Sunday, January 7, 2007

Quaero: search yields trouble

Do you remember when French President Chirac launched an initiative to build a European search engine to compete with Google? YAGIDF = Yet Another Government Initiative Destined to Fail. A little more than a year later, it does seem that Quaero found trouble while searching for an architecture for the future of search: I clipmarked here a piece of news that I found on Slashdot today. And have you tried "www.quaero.com" or "www.quaero.org"? What's a search engine that needs another search engine to be found by a user worth? How about a new product that does not have a web presence before it's completemy developed? Passé? Perhaps it is time for European governments to change the ways in which they try to support European entrepreneurship and crucially time to stop having dreams of European grandeur, come back to Earth and act realistically... Shimon Peres stated that governments are becoming irrelevant in December at Le Web 3. Quaero might be a good example.
Meanwhile Google presses on and continues to let a thousand flowers bloom in a process of continuous innovation. At the same time I know Mangrove Capital and Mark Tluszcz who have been eager to do something in the search engine space since late 2005 (go to this site, search for "Tluszcz" and watch this video Sp3220070107145715_1



- sorry but v-pod.tv does not support linking to videos or embedding it appears.) seem to be betting on Quintura, an interesting search engine that uses artificial intelligence to interconnect concepts that the user is looking for.
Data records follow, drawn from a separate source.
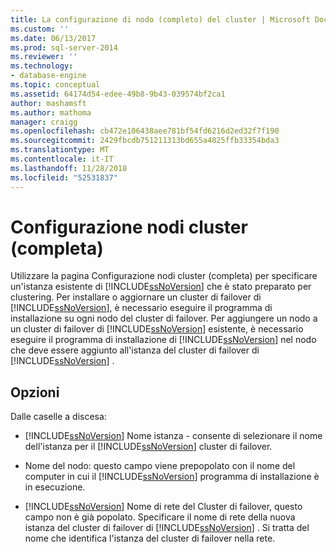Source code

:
 ```yaml
---
title: La configurazione di nodo (completo) del cluster | Microsoft Docs
ms.custom: ''
ms.date: 06/13/2017
ms.prod: sql-server-2014
ms.reviewer: ''
ms.technology:
- database-engine
ms.topic: conceptual
ms.assetid: 64174d54-edee-49b8-9b43-039574bf2ca1
author: mashamsft
ms.author: mathoma
manager: craigg
ms.openlocfilehash: cb472e106438aee781bf54fd6216d2ed32f7f190
ms.sourcegitcommit: 2429fbcdb751211313bd655a4825ffb33354bda3
ms.translationtype: MT
ms.contentlocale: it-IT
ms.lasthandoff: 11/28/2018
ms.locfileid: "52531837"
---
```

# <a name="cluster-node-configuration-complete"></a>Configurazione nodi cluster (completa)
  Utilizzare la pagina Configurazione nodi cluster (completa) per specificare un'istanza esistente di [!INCLUDE[ssNoVersion](../../includes/ssnoversion-md.md)] che è stato preparato per clustering. Per installare o aggiornare un cluster di failover di [!INCLUDE[ssNoVersion](../../includes/ssnoversion-md.md)], è necessario eseguire il programma di installazione su ogni nodo del cluster di failover. Per aggiungere un nodo a un cluster di failover di [!INCLUDE[ssNoVersion](../../includes/ssnoversion-md.md)] esistente, è necessario eseguire il programma di installazione di [!INCLUDE[ssNoVersion](../../includes/ssnoversion-md.md)] nel nodo che deve essere aggiunto all'istanza del cluster di failover di [!INCLUDE[ssNoVersion](../../includes/ssnoversion-md.md)] .  
  
## <a name="options"></a>Opzioni  
 Dalle caselle a discesa:  
  
-   [!INCLUDE[ssNoVersion](../../includes/ssnoversion-md.md)] Nome istanza - consente di selezionare il nome dell'istanza per il [!INCLUDE[ssNoVersion](../../includes/ssnoversion-md.md)] cluster di failover.  
  
-   Nome del nodo: questo campo viene prepopolato con il nome del computer in cui il [!INCLUDE[ssNoVersion](../../includes/ssnoversion-md.md)] programma di installazione è in esecuzione.  
  
-   [!INCLUDE[ssNoVersion](../../includes/ssnoversion-md.md)] Nome di rete del Cluster di failover, questo campo non è già popolato. Specificare il nome di rete della nuova istanza del cluster di failover di [!INCLUDE[ssNoVersion](../../includes/ssnoversion-md.md)] . Si tratta del nome che identifica l'istanza del cluster di failover nella rete.  
  
  
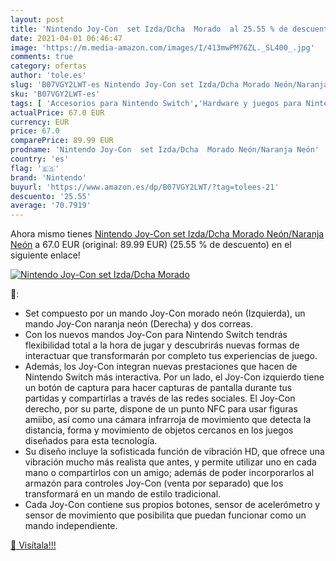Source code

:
 ```yaml
---
layout: post
title: 'Nintendo Joy-Con  set Izda/Dcha  Morado  al 25.55 % de descuento'
date: 2021-04-01 06:46:47
image: 'https://m.media-amazon.com/images/I/413mwPM76ZL._SL400_.jpg'
comments: true
category: ofertas
author: 'tole.es'
slug: 'B07VGY2LWT-es Nintendo Joy-Con set Izda/Dcha Morado Neón/Naranja Neón'
sku: 'B07VGY2LWT-es'
tags: [ 'Accesorios para Nintendo Switch','Hardware y juegos para Nintendo Switch','Mandos para Nintendo Switch','Videojuegos','nintendo', ]
actualPrice: 67.0 EUR
currency: EUR
price: 67.0
comparePrice: 89.99 EUR
prodname: 'Nintendo Joy-Con  set Izda/Dcha  Morado Neón/Naranja Neón'
country: 'es'
flag: '🇪🇸'
brand: 'Nintendo'
buyurl: 'https://www.amazon.es/dp/B07VGY2LWT/?tag=tolees-21'
descuento: '25.55'
average: '70.7919'
---
```


Ahora mismo tienes [Nintendo Joy-Con  set Izda/Dcha  Morado Neón/Naranja Neón](https://www.amazon.es/dp/B07VGY2LWT/?tag=tolees-21) a 67.0 EUR (original: 89.99 EUR) (25.55 %  de descuento) en el siguiente enlace!

[![Nintendo Joy-Con  set Izda/Dcha  Morado ](https://m.media-amazon.com/images/I/413mwPM76ZL._SL400_.jpg)](https://www.amazon.es/dp/B07VGY2LWT/?tag=tolees-21)

🔎:

- Set compuesto por un mando Joy-Con morado neón (Izquierda), un mando Joy-Con naranja neón (Derecha) y dos correas.
- Con los nuevos mandos Joy-Con para Nintendo Switch tendrás flexibilidad total a la hora de jugar y descubrirás nuevas formas de interactuar que transformarán por completo tus experiencias de juego.
- Además, los Joy-Con integran nuevas prestaciones que hacen de Nintendo Switch más interactiva. Por un lado, el Joy-Con izquierdo tiene un botón de captura para hacer capturas de pantalla durante tus partidas y compartirlas a través de las redes sociales. El Joy-Con derecho, por su parte, dispone de un punto NFC para usar figuras amiibo, así como una cámara infrarroja de movimiento que detecta la distancia, forma y movimiento de objetos cercanos en los juegos diseñados para esta tecnología.
- Su diseño incluye la sofisticada función de vibración HD, que ofrece una vibración mucho más realista que antes, y permite utilizar uno en cada mano o compartirlos con un amigo; además de poder incorporarlos al armazón para controles Joy-Con (venta por separado) que los transformará en un mando de estilo tradicional.
- Cada Joy-Con contiene sus propios botones, sensor de acelerómetro y sensor de movimiento que posibilita que puedan funcionar como un mando independiente.

[🛒 Visítala!!!](https://www.amazon.es/dp/B07VGY2LWT/?tag=tolees-21)

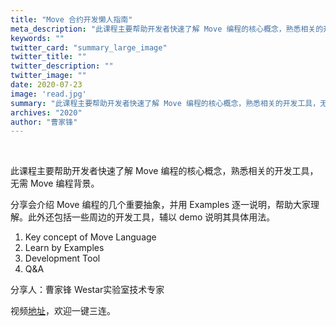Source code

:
 ```yaml
---
title: "Move 合约开发懒人指南"
meta_description: "此课程主要帮助开发者快速了解 Move 编程的核心概念，熟悉相关的开发工具，无需 Move 编程背景。"
keywords: ""
twitter_card: "summary_large_image"
twitter_title: ""
twitter_description: ""
twitter_image: ""
date: 2020-07-23
image: 'read.jpg'
summary: "此课程主要帮助开发者快速了解 Move 编程的核心概念，熟悉相关的开发工具，无需 Move 编程背景。"
archives: "2020"
author: "曹家锋"
---
```



<br/>

此课程主要帮助开发者快速了解 Move 编程的核心概念，熟悉相关的开发工具，无需 Move 编程背景。

分享会介绍 Move 编程的几个重要抽象，并用 Examples 逐一说明，帮助大家理解。此外还包括一些周边的开发工具，辅以 demo 说明其具体用法。

1. Key concept of Move Language
2. Learn by Examples
3. Development Tool
4. Q&A

分享人：曹家锋 Westar实验室技术专家

视频[地址](https://www.bilibili.com/video/BV18T4y1E7Cj/)，欢迎一键三连。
I saw a presentation of theirs at Le Web 3 and tested the platform: it's quite good although there are a couple of bugs with the nice flash representation of concepts (last time I checked it did not update when the user hit the Back button of the Firefox 2.0 browser).



2 comments:

  1. Happy New Year, Alex!
    I thought that you may be interested to check Quintura for Kids at http://kids.quintura.com
    It's a visual search engine designed specifically for children.
    We are shortly going to launch an affiliate program for web-sites/blogs when one should be able to create an interactive tag cloud for easy navigation via the site and for web search. Stay tuned to our developments!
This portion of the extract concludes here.